Mentoring and Pair Programming
Time is fun
Billy Fung /
2017-08-17
You’re never too smart for dumb questions
One of the main benefits of pair programming is the fact that you’ll probably encounter questions you’ve never thought of people. Especially if you pair with somebody that doesn’t have much knowledge of the programming language and you are trying to teach them. It’s refreshing to get questions from an inquiring mind that has just been recently exposed to something completely new.
I don’t consider myself an expert Python programmer, especially since I always get asked questions I can’t answer. I know how the language works, and it’s features, but I still learn a lot from getting asked very specific questions that I normally don’t think of. Usually the questions pertain to things within the programming language that I gloss over, or haven’t fully learned.
Being asked questions also forces you to reinforce your own understanding. I try my best to think of analogies as answers if possible, trying to connect something abstract to something more tangible. This is how I learned most of everything I was taugh in uni, taking abstract concepts and thinking of them in a way that makes them concrete.

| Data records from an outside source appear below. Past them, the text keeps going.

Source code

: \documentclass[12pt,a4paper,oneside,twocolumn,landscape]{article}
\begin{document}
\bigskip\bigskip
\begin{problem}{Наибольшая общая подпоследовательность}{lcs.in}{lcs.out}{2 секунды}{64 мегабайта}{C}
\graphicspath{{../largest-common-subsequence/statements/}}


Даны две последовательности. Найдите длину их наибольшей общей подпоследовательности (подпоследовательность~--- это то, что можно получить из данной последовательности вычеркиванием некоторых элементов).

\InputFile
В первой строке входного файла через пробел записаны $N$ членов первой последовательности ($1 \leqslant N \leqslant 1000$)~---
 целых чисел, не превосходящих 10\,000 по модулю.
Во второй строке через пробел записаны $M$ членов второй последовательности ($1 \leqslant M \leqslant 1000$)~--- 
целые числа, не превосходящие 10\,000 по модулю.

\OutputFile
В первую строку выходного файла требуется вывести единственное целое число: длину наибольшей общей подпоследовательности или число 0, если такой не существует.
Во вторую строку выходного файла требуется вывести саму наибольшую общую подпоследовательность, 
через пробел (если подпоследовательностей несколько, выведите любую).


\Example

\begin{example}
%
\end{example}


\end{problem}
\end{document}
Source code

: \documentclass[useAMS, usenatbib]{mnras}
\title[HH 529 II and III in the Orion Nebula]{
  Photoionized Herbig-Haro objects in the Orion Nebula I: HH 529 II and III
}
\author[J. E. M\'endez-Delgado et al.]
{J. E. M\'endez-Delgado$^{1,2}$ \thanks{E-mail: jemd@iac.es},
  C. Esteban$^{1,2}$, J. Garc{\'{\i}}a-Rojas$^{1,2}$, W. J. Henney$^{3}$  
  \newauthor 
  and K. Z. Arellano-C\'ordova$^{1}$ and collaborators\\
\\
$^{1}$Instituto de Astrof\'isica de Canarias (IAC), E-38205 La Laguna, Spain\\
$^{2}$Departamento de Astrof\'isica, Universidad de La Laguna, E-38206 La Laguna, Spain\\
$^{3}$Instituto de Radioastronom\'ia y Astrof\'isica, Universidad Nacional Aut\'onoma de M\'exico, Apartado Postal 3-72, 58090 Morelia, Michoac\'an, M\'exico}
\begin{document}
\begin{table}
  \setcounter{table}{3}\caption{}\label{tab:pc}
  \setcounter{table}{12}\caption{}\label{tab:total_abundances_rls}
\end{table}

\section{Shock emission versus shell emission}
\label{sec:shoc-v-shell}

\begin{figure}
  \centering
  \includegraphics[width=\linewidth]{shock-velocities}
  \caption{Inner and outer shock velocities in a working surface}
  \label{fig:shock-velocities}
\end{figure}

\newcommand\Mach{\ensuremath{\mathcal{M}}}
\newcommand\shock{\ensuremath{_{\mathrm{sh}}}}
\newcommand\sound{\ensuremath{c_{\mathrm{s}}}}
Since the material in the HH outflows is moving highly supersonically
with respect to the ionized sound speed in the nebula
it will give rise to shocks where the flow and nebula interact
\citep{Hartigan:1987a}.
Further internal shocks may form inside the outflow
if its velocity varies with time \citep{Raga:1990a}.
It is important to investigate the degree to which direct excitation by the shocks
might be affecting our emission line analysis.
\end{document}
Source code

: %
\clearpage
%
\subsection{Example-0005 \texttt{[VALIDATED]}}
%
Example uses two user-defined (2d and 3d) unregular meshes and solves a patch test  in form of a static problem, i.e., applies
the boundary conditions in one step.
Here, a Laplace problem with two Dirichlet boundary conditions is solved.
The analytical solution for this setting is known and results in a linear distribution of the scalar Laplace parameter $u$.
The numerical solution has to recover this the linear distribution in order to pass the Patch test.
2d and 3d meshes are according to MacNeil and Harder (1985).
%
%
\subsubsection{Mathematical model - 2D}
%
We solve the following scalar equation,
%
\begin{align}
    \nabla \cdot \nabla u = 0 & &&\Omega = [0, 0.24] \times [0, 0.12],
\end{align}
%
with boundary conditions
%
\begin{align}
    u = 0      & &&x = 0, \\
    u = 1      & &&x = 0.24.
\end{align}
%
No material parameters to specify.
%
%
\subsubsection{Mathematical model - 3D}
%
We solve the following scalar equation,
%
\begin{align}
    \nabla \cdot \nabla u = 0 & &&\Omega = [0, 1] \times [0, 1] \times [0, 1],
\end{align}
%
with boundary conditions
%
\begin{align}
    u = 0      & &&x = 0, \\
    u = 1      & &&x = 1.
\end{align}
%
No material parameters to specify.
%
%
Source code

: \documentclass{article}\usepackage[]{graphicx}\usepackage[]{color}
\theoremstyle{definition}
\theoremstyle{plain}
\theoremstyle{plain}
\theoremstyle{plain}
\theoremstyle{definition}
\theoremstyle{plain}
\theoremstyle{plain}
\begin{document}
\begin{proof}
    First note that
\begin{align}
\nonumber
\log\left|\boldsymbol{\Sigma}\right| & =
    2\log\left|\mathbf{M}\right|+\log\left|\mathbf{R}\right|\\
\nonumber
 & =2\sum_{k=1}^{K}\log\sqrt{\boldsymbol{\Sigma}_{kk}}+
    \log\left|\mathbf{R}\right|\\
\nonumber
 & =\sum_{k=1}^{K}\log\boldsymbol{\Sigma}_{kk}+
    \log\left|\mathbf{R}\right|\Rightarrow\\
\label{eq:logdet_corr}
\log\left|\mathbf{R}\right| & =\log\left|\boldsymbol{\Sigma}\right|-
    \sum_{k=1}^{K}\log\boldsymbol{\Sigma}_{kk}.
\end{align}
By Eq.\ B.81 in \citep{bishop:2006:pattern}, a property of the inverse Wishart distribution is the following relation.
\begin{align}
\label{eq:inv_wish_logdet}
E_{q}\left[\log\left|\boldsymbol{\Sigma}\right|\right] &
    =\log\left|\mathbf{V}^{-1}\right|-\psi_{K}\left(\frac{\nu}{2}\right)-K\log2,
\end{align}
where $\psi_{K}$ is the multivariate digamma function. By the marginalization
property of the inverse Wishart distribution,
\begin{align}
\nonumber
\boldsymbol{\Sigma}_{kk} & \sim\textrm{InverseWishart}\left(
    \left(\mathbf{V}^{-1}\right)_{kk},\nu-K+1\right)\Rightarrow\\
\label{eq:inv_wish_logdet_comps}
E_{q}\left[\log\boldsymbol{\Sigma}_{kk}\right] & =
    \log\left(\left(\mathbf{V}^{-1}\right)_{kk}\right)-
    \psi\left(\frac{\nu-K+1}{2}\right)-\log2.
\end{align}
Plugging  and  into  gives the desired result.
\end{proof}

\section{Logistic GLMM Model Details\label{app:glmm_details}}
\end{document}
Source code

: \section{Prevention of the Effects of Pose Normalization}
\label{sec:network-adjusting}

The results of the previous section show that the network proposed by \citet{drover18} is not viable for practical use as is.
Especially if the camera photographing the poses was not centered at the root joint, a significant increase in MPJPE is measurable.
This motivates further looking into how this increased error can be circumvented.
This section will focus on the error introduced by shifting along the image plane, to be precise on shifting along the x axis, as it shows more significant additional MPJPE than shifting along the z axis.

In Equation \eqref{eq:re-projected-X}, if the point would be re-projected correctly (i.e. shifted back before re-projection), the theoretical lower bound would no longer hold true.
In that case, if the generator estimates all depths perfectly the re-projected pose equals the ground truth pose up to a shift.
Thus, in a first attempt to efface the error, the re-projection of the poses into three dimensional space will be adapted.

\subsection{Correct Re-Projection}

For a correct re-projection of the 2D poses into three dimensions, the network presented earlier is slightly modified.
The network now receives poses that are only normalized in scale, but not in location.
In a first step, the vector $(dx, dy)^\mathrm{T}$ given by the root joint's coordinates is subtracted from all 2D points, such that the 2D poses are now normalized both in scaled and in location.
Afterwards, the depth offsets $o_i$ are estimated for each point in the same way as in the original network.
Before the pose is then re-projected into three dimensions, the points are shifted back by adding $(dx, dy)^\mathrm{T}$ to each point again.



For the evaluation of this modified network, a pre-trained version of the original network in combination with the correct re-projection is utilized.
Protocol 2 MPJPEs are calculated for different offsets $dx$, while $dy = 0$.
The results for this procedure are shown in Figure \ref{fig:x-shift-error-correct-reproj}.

For example, I was asked yesterday about Docker, and how Docker works within our development environment. Something that is difficult to do is finding the right balance between too much information, and too little information. To a beginner, eyes get glossy when you start delving into very technical jargon, so you have to find the right balance. I explained that Docker is like an Ikea instruction manual, very simple and no words; no matter what language you speak you can build the same final product.
That might’ve been a terrible analogy, but I never really thought about what Docker was before, only what it could do and how we could use it.